◆ **DATA LISTING**:

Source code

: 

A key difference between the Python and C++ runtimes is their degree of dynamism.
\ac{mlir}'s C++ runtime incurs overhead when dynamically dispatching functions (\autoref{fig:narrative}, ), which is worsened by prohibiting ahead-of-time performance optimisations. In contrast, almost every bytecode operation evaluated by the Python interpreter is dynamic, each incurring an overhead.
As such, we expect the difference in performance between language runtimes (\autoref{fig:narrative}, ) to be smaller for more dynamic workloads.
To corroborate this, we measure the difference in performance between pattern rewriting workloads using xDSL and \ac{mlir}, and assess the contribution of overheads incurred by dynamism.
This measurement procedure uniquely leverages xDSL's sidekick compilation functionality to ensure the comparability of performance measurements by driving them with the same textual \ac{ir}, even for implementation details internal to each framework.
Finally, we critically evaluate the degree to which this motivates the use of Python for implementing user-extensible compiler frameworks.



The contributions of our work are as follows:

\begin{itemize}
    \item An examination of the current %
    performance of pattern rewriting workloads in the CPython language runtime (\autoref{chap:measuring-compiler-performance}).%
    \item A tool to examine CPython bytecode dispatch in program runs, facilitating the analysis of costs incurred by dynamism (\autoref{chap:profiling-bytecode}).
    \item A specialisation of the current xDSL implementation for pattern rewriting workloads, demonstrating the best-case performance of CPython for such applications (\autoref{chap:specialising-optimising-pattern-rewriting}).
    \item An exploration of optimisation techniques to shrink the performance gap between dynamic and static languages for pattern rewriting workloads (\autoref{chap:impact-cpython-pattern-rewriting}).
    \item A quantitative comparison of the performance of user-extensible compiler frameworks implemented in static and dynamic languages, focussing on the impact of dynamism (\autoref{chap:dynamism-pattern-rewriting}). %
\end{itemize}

◆ **PROBLEM DETAILS**: All entries above need to be copied verbatim.

◆ **WRITTEN ANSWER**:
Source code

: 

A key difference between the Python and C++ runtimes is their degree of dynamism.
\ac{mlir}'s C++ runtime incurs overhead when dynamically dispatching functions (\autoref{fig:narrative}, ), which is worsened by prohibiting ahead-of-time performance optimisations. In contrast, almost every bytecode operation evaluated by the Python interpreter is dynamic, each incurring an overhead.
As such, we expect the difference in performance between language runtimes (\autoref{fig:narrative}, ) to be smaller for more dynamic workloads.
To corroborate this, we measure the difference in performance between pattern rewriting workloads using xDSL and \ac{mlir}, and assess the contribution of overheads incurred by dynamism.
This measurement procedure uniquely leverages xDSL's sidekick compilation functionality to ensure the comparability of performance measurements by driving them with the same textual \ac{ir}, even for implementation details internal to each framework.
Finally, we critically evaluate the degree to which this motivates the use of Python for implementing user-extensible compiler frameworks.



The contributions of our work are as follows:

\begin{itemize}
    \item An examination of the current %
    performance of pattern rewriting workloads in the CPython language runtime (\autoref{chap:measuring-compiler-performance}).%
    \item A tool to examine CPython bytecode dispatch in program runs, facilitating the analysis of costs incurred by dynamism (\autoref{chap:profiling-bytecode}).
    \item A specialisation of the current xDSL implementation for pattern rewriting workloads, demonstrating the best-case performance of CPython for such applications (\autoref{chap:specialising-optimising-pattern-rewriting}).
    \item An exploration of optimisation techniques to shrink the performance gap between dynamic and static languages for pattern rewriting workloads (\autoref{chap:impact-cpython-pattern-rewriting}).
    \item A quantitative comparison of the performance of user-extensible compiler frameworks implemented in static and dynamic languages, focussing on the impact of dynamism (\autoref{chap:dynamism-pattern-rewriting}). %
\end{itemize}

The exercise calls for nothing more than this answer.